■Fall in love with you again and again 【5:再会】
碧の斎庭はその名の通り緑が溢れ、色とりどりの花が咲き誇っていた。
ゆっくりと散策できるように幾筋もの小道を整備し、それらが合わさるところには休憩用の小さな東屋が設えてある。
東屋といっても4本の柱に屋根を乗せ、その下に木の長椅子が置いてあるだけの簡素なもの。座って休みながらも周りの花々を愛でられるのだ。
「── 本当に綺麗ね」
広大な花畑を眺めてしみじみと呟く義姉の横顔を、シャニは複雑な思いで見つめていた。
休憩中の今は屋根の下にいるせいでよくわからないが、この東屋まで歩いてくる途中の日の光の下で見た義姉の顔は、元々の白さを通り越してとても健康的とは言えない青白さだった。
ずっとふさいでいる彼女をやっと外へ連れ出したものの、かける言葉がうまく見つけられない。
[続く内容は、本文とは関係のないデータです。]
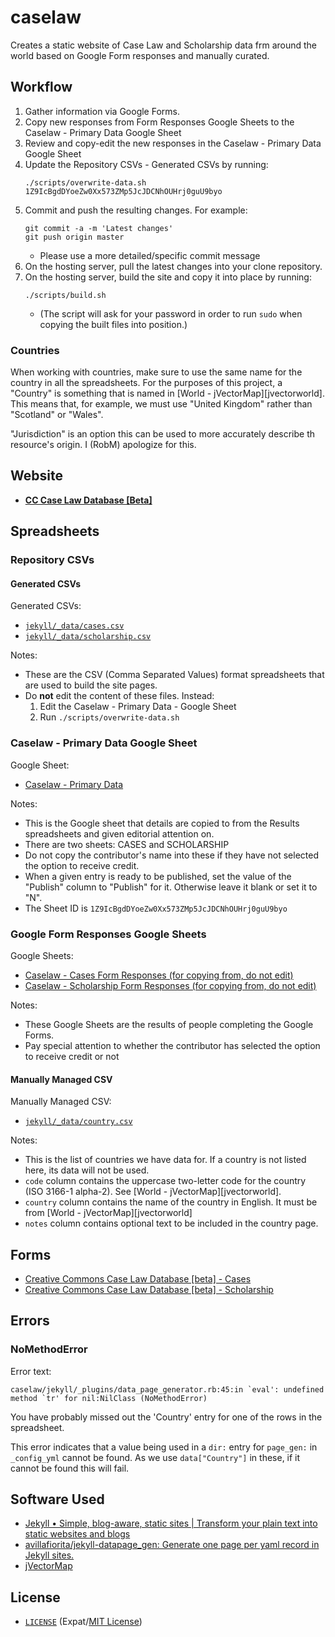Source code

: # caselaw

Creates a static website of Case Law and Scholarship data frm around the world
based on Google Form responses and manually curated.


## Workflow

1. Gather information via Google Forms.
2. Copy new responses from Form Responses Google Sheets to the Caselaw -
   Primary Data Google Sheet
3. Review and copy-edit the new responses in the Caselaw - Primary Data Google
   Sheet
4. Update the Repository CSVs - Generated CSVs by running:
    ```shell
    ./scripts/overwrite-data.sh 1Z9IcBgdDYoeZw0Xx573ZMp5JcJDCNhOUHrj0guU9byo
    ```
5. Commit and push the resulting changes. For example:
    ```shell
    git commit -a -m 'Latest changes'
    git push origin master
    ```
    - Please use a more detailed/specific commit message
6. On the hosting server, pull the latest changes into your clone repository.
7. On the hosting server, build the site and copy it into place by running:
   ```shell
   ./scripts/build.sh
   ```
   - (The script will ask for your password in order to run `sudo` when copying
     the built files into position.)


### Countries

When working with countries, make sure to use the same name for the country in
all the spreadsheets. For the purposes of this project, a "Country" is
something that is named in [World - jVectorMap][jvectorworld]. This means that,
for example, we must use "United Kingdom" rather than "Scotland" or "Wales".

"Jurisdiction" is an option this can be used to more accurately describe th
resource's origin. I (RobM) apologize for this.

[jvectorwolrd]: http://jvectormap.com/maps/world/world


## Website

- **[CC Case Law Database [Beta]][website]**

[website]: https://labs.creativecommons.org/caselaw/


## Spreadsheets


### Repository CSVs


#### Generated CSVs

Generated CSVs:
- [`jekyll/_data/cases.csv`][datacases]
- [`jekyll/_data/scholarship.csv`][datascholarship]

Notes:
- These are the CSV (Comma Separated Values) format spreadsheets that are used
  to build the site pages.
- Do **not** edit the content of these files. Instead:
  1. Edit the Caselaw - Primary Data - Google Sheet
  2. Run `./scripts/overwrite-data.sh`

[datacases]: jekyll/_data/cases.csv
[datascholarship]: jekyll/_data/scholarship.csv


### Caselaw - Primary Data Google Sheet

Google Sheet:
- [Caselaw - Primary Data][primarysheet]

Notes:
- This is the Google sheet that details are copied to from the Results
  spreadsheets and given editorial attention on.
- There are two sheets: CASES and SCHOLARSHIP
- Do not copy the contributor's name into these if they have not selected the
  option to receive credit.
- When a given entry is ready to be published, set the value of the "Publish"
  column to "Publish" for it. Otherwise leave it blank or set it to "N".
- The Sheet ID is `1Z9IcBgdDYoeZw0Xx573ZMp5JcJDCNhOUHrj0guU9byo`

[primarysheet]: https://docs.google.com/spreadsheets/d/1Z9IcBgdDYoeZw0Xx573ZMp5JcJDCNhOUHrj0guU9byo/edit#


### Google Form Responses Google Sheets

Google Sheets:
- [Caselaw - Cases Form Responses (for copying from, do not edit)][sheetcases]
- [Caselaw - Scholarship Form Responses (for copying from, do not edit)][sheetscholar]

Notes:
- These Google Sheets are the results of people completing the Google Forms.
- Pay special attention to whether the contributor has selected the option to
  receive credit or not


[sheetcases]: https://docs.google.com/spreadsheets/d/1bd21-MXfGLaWOhUDOCKmGlBDqxzpxr_FZSf_Bpnl_ZI/edit#
[sheetscholar]: https://docs.google.com/spreadsheets/d/1rGo8vOIwUD84YAbvmP0M4k53wSsboUPdeBYKo5vtNzI/edit#gid=284152088


#### Manually Managed CSV

Manually Managed CSV:
- [`jekyll/_data/country.csv`][datacountry]

Notes:
- This is the list of countries we have data for. If a country is not listed
  here, its data will not be used.
- `code` column contains the uppercase two-letter code for the country (ISO
   3166-1 alpha-2). See [World - jVectorMap][jvectorworld].
- `country` column contains the name of the country in English. It must be
   from [World - jVectorMap][jvectorworld]
- `notes` column contains optional text to be included in the country page.

[datacountry]: jekyll/_data/country.csv


## Forms

- [Creative Commons Case Law Database [beta] - Cases][formcases]
- [Creative Commons Case Law Database [beta] - Scholarship][formscholar]

[formcases]: https://docs.google.com/forms/d/e/1FAIpQLSdyhi06rJzP3fnyCfv-d40Q5ucaWRRsaC74G8qlY23xDhspwA/viewform
[formscholar]: https://docs.google.com/forms/d/e/1FAIpQLSfxxk5FWZCl3QURJqF42-FtMoWrwj1PMsdOyk2hUayU7FPB7w/viewform


## Errors


### NoMethodError

Error text:
```
caselaw/jekyll/_plugins/data_page_generator.rb:45:in `eval': undefined method `tr' for nil:NilClass (NoMethodError)
```

You have probably missed out the 'Country' entry for one of the rows in the
spreadsheet.

This error indicates that a value being used in a `dir:` entry for `page_gen:`
in `_config_yml` cannot be found. As we use `data["Country"]` in these, if it
cannot be found this will fail.


## Software Used

- [Jekyll • Simple, blog-aware, static sites | Transform your plain text into
  static websites and blogs](https://jekyllrb.com/)
- [avillafiorita/jekyll-datapage_gen: Generate one page per yaml record in
  Jekyll sites.](https://github.com/avillafiorita/jekyll-datapage_gen)
- [jVectorMap](http://jvectormap.com/)


## License

- [`LICENSE`](LICENSE) (Expat/[MIT License][MIT])

[MIT]: http://www.opensource.org/licenses/MIT "The MIT License (MIT)"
もちろん傷を負い、記憶を失くしてしまった兄のことは心配している。
けれどあの兄なら持ち前のたくましさで記憶の有無に関わらず何でもやりこなしていくだろう。
后妃としての仕事を再開し、青白いやつれた顔で懸命に笑顔を作っている義姉の方が今はもっと心配だった。
初めて会った時の彼女は『花蓮(はなばちす)』を連想させた。
薄紅色の花は可憐だけれど、水の下の泥の中でしっかり根を張る強さも持ち合わせている。
けれど今の義姉は繊細な玻璃細工のように脆そうに見えて。
あの日からずっと──
彼女は自分を責め続けているのだ。
自分の存在が兄の記憶の回復に差し障ってはいけないと言って部屋を移り、人づてに兄の様子を聞いては一喜一憂している──
ほとんど『一憂』ばかりだけれど。
そんな健気な義姉の心を少しでも軽くしてやりたくても、自分にはこうして花を見せることしかできないのがもどかしかった。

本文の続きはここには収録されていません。